Mr Brown also told MPs that, from January, everyone under 25 years old who has been unemployed for a year would get a guaranteed job, work experience or training place - and by "next spring" would have the "obligation to accept that guaranteed offer" or face having their benefits cut.

Those who refuse a suitable job offer could lose two weeks benefit, four weeks if they turn a job down a second time and 26 weeks for a third failure.
Children at state secondary schools would be guaranteed a personal tutor - and would get one-to-one catch up tuition where needed.
He also confirmed plans to guarantee that nobody needing to see an NHS cancer specialist would have to wait more than two weeks and ensure no one would wait more than 18 weeks for hospital treatment.
And he said the government would legislate in the next session to remove the last hereditary peers from the Lords and to allow peers to be thrown out "where there is reason to do so".

Royal Mail

Mr Brown said: "There is a real choice for our country, driving growth forward or letting the recession take its course."
But Conservative leader David Cameron said many of the announcements had been rehashed and said Mr Brown had made no mention of the apparent delay in plans to part-privatise the Royal Mail.
He added: "The prime minister talks about building Britain's future, but isn't it time the British people were asked whether they want him to be part of it?"

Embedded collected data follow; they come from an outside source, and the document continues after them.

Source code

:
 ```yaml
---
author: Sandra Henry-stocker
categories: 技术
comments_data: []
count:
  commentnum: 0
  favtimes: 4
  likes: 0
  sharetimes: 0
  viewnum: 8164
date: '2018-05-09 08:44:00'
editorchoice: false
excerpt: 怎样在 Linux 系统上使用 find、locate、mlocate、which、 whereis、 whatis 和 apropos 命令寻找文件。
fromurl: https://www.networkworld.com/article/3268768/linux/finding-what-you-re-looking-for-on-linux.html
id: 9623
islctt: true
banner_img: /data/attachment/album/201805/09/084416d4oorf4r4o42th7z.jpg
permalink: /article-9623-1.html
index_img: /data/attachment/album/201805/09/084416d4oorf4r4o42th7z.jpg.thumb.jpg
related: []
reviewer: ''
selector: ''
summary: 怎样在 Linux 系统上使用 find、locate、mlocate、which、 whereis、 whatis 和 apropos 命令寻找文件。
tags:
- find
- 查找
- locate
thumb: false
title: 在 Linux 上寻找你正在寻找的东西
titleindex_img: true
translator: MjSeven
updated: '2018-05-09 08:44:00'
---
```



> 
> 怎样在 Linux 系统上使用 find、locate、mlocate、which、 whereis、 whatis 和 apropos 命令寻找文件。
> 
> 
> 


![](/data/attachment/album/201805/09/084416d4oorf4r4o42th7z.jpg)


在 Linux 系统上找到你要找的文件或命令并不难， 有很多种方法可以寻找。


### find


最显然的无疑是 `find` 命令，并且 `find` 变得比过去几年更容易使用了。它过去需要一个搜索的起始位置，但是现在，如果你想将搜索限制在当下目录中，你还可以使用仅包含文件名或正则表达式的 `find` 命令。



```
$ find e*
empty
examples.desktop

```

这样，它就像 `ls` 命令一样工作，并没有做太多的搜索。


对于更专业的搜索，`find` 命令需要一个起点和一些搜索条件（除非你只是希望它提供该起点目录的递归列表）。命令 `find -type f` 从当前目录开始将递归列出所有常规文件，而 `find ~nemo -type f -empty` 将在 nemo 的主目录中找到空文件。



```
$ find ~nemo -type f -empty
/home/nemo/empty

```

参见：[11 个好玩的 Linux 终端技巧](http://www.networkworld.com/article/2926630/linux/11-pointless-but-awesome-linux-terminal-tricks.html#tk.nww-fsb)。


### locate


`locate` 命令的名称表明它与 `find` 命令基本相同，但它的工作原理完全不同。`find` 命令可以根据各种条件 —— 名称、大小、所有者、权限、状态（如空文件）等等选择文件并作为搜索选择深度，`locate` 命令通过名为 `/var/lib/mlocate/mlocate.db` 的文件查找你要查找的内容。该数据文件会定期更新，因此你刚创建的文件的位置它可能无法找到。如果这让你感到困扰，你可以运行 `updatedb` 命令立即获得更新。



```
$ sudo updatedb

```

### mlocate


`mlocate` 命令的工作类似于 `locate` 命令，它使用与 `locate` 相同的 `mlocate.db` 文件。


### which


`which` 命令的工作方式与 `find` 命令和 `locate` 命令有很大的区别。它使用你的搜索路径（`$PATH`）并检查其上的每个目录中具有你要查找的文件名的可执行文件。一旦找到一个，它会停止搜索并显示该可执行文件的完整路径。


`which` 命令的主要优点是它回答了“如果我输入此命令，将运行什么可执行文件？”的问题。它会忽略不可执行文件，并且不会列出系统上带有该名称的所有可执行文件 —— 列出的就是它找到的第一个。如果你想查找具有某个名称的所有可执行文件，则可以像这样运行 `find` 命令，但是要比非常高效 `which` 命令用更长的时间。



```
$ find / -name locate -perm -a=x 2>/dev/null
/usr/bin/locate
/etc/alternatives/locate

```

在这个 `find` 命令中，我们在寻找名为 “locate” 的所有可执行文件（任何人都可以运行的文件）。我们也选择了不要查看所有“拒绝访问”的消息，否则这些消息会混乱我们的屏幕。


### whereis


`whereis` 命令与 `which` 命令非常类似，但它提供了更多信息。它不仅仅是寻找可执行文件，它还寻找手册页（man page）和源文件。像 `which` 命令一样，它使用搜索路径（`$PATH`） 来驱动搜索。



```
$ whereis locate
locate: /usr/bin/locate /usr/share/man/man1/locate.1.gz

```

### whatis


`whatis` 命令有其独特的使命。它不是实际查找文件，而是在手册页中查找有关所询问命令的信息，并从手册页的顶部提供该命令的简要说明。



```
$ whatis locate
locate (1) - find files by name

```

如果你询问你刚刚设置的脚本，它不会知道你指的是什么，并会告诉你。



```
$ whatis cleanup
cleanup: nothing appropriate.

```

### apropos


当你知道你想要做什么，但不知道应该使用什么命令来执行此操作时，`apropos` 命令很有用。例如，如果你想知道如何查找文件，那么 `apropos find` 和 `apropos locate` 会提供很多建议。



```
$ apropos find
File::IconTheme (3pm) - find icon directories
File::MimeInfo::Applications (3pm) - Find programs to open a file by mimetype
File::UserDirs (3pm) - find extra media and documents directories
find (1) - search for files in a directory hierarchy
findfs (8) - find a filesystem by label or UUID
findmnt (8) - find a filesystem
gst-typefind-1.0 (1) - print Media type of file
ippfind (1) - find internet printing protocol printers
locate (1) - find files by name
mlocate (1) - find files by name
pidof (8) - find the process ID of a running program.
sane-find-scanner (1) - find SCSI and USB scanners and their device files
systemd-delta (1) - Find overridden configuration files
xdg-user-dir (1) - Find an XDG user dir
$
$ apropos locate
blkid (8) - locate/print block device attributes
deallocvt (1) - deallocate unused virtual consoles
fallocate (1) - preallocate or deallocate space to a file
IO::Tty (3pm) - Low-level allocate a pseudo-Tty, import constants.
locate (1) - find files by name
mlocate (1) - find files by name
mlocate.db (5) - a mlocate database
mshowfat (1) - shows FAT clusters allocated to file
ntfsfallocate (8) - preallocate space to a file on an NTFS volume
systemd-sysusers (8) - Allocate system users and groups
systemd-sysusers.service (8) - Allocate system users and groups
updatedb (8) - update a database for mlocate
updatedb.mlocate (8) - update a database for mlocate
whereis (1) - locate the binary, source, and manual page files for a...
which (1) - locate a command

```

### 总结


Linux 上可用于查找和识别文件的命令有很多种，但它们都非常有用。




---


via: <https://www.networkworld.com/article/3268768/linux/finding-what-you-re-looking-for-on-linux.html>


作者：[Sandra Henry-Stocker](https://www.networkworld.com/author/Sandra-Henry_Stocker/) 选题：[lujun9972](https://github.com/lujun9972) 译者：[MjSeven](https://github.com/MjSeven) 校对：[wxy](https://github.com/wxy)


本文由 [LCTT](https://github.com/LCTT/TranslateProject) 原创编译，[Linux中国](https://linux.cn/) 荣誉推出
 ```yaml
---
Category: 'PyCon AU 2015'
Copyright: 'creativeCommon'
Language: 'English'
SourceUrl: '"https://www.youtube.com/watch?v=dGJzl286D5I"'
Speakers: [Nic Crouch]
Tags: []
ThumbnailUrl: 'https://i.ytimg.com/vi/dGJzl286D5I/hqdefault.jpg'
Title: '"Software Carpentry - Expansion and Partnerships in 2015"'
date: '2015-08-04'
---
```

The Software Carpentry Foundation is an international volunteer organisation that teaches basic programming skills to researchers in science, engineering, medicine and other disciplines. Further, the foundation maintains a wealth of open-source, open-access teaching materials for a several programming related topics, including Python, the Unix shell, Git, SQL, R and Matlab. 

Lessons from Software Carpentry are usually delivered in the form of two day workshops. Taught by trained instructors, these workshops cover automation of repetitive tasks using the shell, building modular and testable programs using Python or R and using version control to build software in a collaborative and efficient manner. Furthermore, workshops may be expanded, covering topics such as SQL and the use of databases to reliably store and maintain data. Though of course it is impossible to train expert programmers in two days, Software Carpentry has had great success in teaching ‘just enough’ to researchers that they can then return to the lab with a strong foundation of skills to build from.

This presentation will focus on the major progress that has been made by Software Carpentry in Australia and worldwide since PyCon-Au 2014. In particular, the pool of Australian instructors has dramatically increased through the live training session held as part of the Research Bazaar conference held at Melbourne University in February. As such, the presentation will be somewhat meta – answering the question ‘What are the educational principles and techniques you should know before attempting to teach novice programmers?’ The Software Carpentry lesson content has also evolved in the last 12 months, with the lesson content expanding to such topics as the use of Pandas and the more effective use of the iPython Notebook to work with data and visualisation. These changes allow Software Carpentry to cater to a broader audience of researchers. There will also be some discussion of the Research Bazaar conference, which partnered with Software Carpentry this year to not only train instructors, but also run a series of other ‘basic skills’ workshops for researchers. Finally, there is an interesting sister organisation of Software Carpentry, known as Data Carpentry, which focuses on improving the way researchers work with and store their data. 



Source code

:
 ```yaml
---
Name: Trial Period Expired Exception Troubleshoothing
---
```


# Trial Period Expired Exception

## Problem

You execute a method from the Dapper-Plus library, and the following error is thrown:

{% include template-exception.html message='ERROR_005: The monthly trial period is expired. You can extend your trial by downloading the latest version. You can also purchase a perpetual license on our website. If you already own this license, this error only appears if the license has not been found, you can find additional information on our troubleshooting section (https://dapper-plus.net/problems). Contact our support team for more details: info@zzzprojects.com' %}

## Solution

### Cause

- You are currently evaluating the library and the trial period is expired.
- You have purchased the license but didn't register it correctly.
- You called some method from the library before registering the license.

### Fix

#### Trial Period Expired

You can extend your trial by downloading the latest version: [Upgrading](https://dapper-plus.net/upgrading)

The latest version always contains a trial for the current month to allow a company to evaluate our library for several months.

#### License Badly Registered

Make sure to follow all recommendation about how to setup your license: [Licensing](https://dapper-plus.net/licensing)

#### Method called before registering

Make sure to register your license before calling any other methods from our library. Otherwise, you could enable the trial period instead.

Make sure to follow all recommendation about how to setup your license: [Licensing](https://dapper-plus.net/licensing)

He accused Mr Brown of living in a "dream world": "When is someone going to tell him that he's run out of money?"
And Liberal Democrat leader Nick Clegg described the programme as "a hotch potch of unrelated Whitehall schemes" with no unifying vision from a prime minister who was "running out of steam".
The BBC's political editor Nick Robinson said the plans essentially amounted to the Labour Party's manifesto for the next general election.
Earlier on BBC Radio 4's Today programme the Business Secretary Lord Mandelson suggested that there would not be a spending review before the next general election.
Mr Brown was asked about it later but would only say that "no government has given more detail on spending allocations" and it was a "matter for the chancellor".

The Treasury says no decision has been made.
Mr Cameron said delaying the review was a "blatant attempt to cover up the truth about Labour's cuts".
He said he preferred to fight the next election on "a straightforward, frank and honest platform" and warned that "riots on the street" might follow if spending cuts were made after an election campaign in which politicians "pretended" they were not needed.Source (http://news.bbc.co.uk/1/hi/uk_politics/8123723.stm)


This is all very well but as has been pointed out already, where is the funding going to come from?
I have seen personally the closing down of government funded local schemes through lack of funding or lack of what was perceived "enthusiasm" by the local people, not to mention the disregard the dole system gives to those claiming the dole.

There was a time when a person on the dole for six months would be given training, funding and whatever else to get back into a chosen career or developing into a new career. Now, all there is a pleasant smile from the lady behind the desk and a sharp refusal for funding towards a training to better possible employment skills.

Another is the housing. What's the point of creating new houses and specifying they will prioritise to locals, but the homeless and needy come first, when the people who are classified as homeless aren't actually the homeless, but foreigners straight off the boat with hands out for everything they can get.

Get rid of these fucking wastes of space, Mr. Brown. Rehouse your people; provide jobs for your people and educate your people first before you think of helping others. Otherwise there will be riots on the streets.

Freomęg
06-29-2009, 05:45 PM
Bankrupting this country was a way to ensure perpetual control over its population. Pretending we're not bankrupt and that there's a pain-free way out of this mess merely serves to postpone the riots... until such a point when the state has an infrastructure in place to 'deal' with unrest.